推理ものと言えばそうとも言えるだろうが,突如として鍵を握る人物が前面に出てくる展開が多く,謎を読者の推理だけで解き明かすことは不可能だ。
絆の証明でもそうだったが,この正義の証明でも主要な登場人物が,同じアパートの住人だったという偶然を中心に展開される。同じ作家だから書ぶりが同じようになるのは避けられないのかもしれないが,「焼き直し」の印象は否めない。
話は不条理から始まる。悪魔のガイドブックという本を読んだ少年たちが本に書かれてあることをそのまま実行し,一人の少女を歯牙にかける。加害少年たちは法に守られ,被害者の少女は自ら命を絶つ。
しばらくして,悪魔のガイドブックを出版した金山が謎の私刑人の標的になる。出版を取りやめ,被害者に謝罪しなければ実弾を撃ち込むと私刑人に脅迫される。金山は脅迫を恐れ私刑人の言いなりになる。

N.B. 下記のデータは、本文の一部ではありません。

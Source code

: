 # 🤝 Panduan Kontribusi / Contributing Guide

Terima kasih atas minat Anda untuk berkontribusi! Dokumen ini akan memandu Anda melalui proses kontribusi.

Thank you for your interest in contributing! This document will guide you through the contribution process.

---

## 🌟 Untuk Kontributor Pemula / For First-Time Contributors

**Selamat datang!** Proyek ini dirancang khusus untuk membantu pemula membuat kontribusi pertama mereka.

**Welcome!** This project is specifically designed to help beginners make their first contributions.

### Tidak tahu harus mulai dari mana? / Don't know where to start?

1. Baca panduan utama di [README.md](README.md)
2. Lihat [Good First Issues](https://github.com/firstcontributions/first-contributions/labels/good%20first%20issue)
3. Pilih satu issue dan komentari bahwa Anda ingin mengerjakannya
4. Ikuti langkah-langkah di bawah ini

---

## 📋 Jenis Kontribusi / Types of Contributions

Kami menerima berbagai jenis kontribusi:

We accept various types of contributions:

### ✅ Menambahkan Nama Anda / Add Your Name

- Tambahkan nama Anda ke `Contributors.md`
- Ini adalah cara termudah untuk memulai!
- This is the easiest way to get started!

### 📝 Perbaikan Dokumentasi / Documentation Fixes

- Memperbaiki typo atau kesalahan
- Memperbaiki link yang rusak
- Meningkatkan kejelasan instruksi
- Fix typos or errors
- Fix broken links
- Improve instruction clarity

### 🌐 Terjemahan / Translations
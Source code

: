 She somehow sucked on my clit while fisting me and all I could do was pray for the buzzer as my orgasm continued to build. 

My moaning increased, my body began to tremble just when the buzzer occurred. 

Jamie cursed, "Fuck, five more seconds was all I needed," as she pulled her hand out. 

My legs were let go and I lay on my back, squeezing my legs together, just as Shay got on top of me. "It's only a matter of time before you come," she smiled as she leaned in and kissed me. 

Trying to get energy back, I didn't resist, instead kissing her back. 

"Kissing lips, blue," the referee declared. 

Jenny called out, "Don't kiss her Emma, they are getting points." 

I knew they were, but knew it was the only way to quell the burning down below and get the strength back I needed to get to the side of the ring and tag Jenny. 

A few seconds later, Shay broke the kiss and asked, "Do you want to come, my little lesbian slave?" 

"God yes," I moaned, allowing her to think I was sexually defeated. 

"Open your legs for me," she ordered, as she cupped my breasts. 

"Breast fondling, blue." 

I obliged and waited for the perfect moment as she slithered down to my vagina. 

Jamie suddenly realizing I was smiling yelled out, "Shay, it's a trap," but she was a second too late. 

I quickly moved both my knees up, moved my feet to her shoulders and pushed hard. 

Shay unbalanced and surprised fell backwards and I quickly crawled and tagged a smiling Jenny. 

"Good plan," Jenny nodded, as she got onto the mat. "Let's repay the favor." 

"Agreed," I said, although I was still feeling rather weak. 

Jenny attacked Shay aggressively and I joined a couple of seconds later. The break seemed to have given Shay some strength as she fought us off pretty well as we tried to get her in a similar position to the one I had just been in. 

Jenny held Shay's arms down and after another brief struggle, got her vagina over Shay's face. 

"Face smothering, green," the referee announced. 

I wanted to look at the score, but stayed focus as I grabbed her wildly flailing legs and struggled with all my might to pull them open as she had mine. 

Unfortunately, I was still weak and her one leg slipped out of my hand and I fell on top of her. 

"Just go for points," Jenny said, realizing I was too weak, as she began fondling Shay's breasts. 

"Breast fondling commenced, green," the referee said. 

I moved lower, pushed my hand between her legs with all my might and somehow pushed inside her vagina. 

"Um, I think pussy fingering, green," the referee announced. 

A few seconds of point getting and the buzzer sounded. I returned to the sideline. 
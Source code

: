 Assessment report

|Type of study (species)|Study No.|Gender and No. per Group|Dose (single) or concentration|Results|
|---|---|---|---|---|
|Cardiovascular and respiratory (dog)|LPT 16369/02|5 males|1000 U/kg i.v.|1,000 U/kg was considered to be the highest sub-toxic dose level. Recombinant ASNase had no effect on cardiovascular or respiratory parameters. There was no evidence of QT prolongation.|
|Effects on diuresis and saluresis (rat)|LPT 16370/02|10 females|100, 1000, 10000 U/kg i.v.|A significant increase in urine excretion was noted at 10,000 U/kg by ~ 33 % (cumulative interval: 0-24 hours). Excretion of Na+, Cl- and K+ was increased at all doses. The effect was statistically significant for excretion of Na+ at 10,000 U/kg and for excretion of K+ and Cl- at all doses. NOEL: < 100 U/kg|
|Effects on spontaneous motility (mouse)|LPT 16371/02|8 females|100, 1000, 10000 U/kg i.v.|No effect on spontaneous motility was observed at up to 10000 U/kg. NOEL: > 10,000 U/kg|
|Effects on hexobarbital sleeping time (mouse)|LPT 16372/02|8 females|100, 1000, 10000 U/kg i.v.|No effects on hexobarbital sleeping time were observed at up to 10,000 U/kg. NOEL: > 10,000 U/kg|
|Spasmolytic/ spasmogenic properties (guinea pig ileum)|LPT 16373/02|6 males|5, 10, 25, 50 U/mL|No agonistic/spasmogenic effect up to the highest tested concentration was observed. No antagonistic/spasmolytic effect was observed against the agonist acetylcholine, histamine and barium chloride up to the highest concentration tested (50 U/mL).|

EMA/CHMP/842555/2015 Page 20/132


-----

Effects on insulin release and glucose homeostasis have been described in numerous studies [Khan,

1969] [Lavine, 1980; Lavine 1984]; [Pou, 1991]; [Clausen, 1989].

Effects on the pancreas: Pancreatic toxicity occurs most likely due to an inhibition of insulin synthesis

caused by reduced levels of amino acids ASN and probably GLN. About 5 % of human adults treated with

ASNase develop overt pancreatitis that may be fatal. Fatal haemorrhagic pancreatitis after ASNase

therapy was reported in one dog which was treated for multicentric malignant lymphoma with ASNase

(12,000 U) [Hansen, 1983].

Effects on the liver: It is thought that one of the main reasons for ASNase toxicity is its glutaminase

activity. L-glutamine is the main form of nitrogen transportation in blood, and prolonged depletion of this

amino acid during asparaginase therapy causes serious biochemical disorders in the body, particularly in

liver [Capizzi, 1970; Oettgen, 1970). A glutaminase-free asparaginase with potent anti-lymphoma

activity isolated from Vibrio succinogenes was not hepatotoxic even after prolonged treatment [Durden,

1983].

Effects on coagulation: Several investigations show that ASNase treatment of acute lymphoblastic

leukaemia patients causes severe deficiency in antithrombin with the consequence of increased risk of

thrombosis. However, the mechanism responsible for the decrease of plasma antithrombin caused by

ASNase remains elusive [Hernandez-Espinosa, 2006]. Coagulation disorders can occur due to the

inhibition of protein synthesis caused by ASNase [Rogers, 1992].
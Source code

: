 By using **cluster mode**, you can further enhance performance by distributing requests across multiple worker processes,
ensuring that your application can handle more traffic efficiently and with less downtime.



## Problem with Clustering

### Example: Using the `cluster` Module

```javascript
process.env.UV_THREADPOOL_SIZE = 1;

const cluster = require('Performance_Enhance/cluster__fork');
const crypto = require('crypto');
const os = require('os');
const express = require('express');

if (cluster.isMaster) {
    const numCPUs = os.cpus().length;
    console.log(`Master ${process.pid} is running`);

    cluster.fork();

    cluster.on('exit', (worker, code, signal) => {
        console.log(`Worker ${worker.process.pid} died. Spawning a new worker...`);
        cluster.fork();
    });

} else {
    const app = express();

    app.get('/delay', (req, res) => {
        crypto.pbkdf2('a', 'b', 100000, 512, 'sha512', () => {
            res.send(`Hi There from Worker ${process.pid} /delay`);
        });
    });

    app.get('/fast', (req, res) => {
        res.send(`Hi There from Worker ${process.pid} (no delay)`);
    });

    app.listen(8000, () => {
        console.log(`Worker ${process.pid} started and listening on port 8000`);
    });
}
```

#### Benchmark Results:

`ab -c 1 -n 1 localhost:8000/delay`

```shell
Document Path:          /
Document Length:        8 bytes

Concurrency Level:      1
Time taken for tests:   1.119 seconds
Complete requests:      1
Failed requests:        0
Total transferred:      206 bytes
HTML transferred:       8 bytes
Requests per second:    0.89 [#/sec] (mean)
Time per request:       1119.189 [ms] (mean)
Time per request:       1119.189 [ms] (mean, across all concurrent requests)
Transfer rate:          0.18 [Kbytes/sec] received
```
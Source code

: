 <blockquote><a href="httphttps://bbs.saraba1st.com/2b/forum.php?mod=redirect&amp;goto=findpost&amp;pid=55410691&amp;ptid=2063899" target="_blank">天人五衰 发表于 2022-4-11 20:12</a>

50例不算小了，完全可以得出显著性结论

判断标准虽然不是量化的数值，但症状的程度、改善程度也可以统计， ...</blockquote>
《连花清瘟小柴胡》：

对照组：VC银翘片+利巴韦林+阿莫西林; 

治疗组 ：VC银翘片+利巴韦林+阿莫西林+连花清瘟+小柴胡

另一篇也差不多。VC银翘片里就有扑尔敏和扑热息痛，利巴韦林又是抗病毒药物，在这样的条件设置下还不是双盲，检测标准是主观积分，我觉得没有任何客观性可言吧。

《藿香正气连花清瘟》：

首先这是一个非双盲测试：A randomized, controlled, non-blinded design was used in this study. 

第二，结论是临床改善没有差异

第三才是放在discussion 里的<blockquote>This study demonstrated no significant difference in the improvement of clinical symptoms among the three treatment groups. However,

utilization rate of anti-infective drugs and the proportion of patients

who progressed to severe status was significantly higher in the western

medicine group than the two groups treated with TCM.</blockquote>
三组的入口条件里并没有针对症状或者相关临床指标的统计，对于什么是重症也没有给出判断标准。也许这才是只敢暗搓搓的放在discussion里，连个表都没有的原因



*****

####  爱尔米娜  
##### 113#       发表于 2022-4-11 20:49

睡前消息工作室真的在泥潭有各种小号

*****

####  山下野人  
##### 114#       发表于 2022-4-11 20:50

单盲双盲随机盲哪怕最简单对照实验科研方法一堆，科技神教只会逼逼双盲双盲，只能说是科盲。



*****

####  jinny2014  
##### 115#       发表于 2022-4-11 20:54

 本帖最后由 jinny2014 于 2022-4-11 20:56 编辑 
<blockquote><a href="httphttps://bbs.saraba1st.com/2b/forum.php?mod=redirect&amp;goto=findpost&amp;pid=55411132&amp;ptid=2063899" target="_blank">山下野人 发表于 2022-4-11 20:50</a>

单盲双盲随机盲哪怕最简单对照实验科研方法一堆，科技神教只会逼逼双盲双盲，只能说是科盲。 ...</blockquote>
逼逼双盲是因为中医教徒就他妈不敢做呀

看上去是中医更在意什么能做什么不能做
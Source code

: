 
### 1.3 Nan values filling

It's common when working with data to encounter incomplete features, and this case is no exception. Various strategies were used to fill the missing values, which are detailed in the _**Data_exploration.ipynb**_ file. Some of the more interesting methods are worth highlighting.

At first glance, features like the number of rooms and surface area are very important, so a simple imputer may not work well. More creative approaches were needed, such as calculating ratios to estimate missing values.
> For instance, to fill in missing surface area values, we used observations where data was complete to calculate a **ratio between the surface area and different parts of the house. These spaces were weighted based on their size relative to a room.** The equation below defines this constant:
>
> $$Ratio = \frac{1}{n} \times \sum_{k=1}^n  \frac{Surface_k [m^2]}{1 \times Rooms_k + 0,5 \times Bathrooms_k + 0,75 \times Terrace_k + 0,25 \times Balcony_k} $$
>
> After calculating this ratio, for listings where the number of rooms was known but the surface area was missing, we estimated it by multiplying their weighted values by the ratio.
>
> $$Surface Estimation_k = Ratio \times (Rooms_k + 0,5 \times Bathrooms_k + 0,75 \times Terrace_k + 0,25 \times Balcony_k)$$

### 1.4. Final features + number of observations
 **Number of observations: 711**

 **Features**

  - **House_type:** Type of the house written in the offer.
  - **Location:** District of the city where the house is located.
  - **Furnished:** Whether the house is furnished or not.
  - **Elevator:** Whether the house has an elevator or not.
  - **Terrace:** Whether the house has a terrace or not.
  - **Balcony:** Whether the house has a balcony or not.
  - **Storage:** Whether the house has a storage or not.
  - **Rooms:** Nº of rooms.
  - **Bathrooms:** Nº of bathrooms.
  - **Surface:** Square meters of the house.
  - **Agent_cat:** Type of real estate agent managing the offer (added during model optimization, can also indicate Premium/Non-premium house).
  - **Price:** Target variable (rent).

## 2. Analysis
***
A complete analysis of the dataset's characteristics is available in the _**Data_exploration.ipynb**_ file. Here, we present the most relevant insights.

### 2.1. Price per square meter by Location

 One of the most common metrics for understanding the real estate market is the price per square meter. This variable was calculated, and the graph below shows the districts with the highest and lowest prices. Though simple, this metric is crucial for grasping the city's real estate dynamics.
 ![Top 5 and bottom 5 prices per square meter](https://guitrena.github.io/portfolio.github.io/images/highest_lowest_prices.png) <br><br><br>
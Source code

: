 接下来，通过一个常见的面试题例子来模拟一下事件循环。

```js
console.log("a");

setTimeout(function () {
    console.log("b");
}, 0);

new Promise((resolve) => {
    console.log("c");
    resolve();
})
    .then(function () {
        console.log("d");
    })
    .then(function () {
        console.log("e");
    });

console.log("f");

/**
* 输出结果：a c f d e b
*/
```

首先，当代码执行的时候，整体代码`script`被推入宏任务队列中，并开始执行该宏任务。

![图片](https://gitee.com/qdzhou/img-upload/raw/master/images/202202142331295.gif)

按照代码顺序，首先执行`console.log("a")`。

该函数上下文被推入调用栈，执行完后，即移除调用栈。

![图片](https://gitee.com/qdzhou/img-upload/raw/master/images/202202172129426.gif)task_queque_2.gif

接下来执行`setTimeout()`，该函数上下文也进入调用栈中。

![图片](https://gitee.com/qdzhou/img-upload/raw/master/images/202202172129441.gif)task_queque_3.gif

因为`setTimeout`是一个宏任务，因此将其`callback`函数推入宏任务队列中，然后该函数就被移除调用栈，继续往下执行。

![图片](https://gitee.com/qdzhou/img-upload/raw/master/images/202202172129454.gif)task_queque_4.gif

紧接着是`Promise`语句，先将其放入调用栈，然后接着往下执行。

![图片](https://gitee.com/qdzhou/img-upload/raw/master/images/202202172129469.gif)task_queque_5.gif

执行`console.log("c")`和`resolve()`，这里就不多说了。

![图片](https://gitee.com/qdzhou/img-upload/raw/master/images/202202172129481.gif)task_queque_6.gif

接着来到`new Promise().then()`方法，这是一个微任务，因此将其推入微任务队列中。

警察の面目は丸潰れだ。庶民は公法で動く警察ではなく,リンチによって正義を守ったとして私刑人に喝采を送った。この後も,非道を繰り返す裏社会や政治家と私刑人,警察,追うもの,追われるものが河合荘という粱山泊をめぐる話として展開する。
終わりは一変して,まるで修身の話のようだ。私刑人が改心して姿を現し警察に捕まる。淫らな遊びを繰り返し,ついには殺人まで犯した有力政治家の娘も人間の心を取り戻し一件落着というエンディングだ。そして,河合荘の住民が都会の中に散っていく。
極めて雑駁だが,正義の証明の粗筋だ。
さて,この小説で正義はどのように証明されたのか。実はよく分からない。めでたしめでたしのエンディングで正義が証明されたとは誰も思わないだろう。正義の証明の根幹が法であったり,警察権力であるという解釈もあり得ない。著者自身も正義はなによって守られ行われるべきか自問自答を繰り返しているのではあるまいか。ただし,この小説では河合荘という小さなコミュニティに正義を守ろうとする価値を見いだしたかったのかもしれない。